*** Stored data ***
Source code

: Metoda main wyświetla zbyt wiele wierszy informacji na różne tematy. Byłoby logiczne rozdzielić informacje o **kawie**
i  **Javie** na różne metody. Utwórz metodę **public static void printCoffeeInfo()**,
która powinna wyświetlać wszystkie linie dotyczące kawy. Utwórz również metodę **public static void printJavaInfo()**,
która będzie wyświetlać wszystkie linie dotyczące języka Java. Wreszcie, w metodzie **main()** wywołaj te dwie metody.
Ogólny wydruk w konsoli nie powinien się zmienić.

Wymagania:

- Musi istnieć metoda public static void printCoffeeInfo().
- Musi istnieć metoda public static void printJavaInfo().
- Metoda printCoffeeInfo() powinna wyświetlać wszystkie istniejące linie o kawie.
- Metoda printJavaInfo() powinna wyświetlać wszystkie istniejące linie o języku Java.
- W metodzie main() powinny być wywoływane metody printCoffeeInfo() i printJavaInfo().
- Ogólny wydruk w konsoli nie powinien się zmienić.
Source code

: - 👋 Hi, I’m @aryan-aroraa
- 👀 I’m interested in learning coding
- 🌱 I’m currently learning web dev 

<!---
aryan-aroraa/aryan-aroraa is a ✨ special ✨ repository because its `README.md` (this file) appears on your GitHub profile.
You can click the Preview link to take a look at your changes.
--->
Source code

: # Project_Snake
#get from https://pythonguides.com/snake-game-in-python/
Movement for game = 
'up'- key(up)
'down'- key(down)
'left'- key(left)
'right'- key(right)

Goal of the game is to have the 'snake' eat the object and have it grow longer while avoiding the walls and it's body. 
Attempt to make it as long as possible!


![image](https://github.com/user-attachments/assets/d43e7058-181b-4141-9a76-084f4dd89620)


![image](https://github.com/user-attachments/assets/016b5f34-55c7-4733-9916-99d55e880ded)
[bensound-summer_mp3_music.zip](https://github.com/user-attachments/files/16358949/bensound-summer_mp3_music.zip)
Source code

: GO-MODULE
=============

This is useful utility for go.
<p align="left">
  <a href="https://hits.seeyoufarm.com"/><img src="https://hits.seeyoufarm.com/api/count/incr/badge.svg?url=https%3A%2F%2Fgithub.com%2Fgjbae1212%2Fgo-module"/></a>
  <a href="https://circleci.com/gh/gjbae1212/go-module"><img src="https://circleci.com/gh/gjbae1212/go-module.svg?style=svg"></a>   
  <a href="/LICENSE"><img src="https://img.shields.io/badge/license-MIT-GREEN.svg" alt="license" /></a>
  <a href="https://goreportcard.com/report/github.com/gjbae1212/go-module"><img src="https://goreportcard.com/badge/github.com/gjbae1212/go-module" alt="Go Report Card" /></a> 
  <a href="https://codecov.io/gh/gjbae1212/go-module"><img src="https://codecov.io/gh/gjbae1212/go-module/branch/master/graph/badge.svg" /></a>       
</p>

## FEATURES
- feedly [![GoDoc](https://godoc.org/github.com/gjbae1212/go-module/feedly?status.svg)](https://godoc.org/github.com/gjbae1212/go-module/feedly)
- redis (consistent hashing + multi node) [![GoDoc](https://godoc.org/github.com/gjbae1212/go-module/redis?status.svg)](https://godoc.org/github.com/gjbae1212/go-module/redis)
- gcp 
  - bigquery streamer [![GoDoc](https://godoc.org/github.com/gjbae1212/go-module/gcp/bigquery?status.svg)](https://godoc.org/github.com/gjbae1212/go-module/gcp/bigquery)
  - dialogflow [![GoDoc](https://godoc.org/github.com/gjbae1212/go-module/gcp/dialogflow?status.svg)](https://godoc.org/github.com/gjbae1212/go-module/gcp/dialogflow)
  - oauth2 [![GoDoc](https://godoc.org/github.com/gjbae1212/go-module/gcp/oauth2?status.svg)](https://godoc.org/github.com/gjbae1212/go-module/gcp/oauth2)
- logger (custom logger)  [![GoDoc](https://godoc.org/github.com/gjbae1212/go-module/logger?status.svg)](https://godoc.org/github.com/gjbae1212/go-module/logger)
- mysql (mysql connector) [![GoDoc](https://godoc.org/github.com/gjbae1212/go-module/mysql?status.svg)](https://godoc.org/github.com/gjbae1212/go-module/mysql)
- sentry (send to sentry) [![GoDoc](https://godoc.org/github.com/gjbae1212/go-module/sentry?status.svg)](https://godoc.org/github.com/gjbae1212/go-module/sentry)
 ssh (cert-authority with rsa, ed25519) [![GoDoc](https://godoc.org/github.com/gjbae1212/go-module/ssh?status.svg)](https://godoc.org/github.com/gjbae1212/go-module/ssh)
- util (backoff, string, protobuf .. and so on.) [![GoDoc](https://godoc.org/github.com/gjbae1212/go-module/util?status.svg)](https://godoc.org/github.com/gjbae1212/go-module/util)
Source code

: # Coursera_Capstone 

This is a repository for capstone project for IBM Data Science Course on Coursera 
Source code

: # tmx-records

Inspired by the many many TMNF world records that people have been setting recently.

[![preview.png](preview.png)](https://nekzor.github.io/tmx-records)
*** End of Stored data ***
## Instructions for the task
Retype only this portion of the data above: the line containing "Movement for game", the line containing "## FEATURES", and all lines between them, exactly.

## Problem solution
Movement for game = 
'up'- key(up)
'down'- key(down)
'left'- key(left)
'right'- key(right)

Goal of the game is to have the 'snake' eat the object and have it grow longer while avoiding the walls and it's body. 
Attempt to make it as long as possible!


![image](https://github.com/user-attachments/assets/d43e7058-181b-4141-9a76-084f4dd89620)


![image](https://github.com/user-attachments/assets/016b5f34-55c7-4733-9916-99d55e880ded)
[bensound-summer_mp3_music.zip](https://github.com/user-attachments/files/16358949/bensound-summer_mp3_music.zip)
Source code

: GO-MODULE
=============

This is useful utility for go.
<p align="left">
  <a href="https://hits.seeyoufarm.com"/><img src="https://hits.seeyoufarm.com/api/count/incr/badge.svg?url=https%3A%2F%2Fgithub.com%2Fgjbae1212%2Fgo-module"/></a>
  <a href="https://circleci.com/gh/gjbae1212/go-module"><img src="https://circleci.com/gh/gjbae1212/go-module.svg?style=svg"></a>   
  <a href="/LICENSE"><img src="https://img.shields.io/badge/license-MIT-GREEN.svg" alt="license" /></a>
  <a href="https://goreportcard.com/report/github.com/gjbae1212/go-module"><img src="https://goreportcard.com/badge/github.com/gjbae1212/go-module" alt="Go Report Card" /></a> 
  <a href="https://codecov.io/gh/gjbae1212/go-module"><img src="https://codecov.io/gh/gjbae1212/go-module/branch/master/graph/badge.svg" /></a>       
</p>

## FEATURES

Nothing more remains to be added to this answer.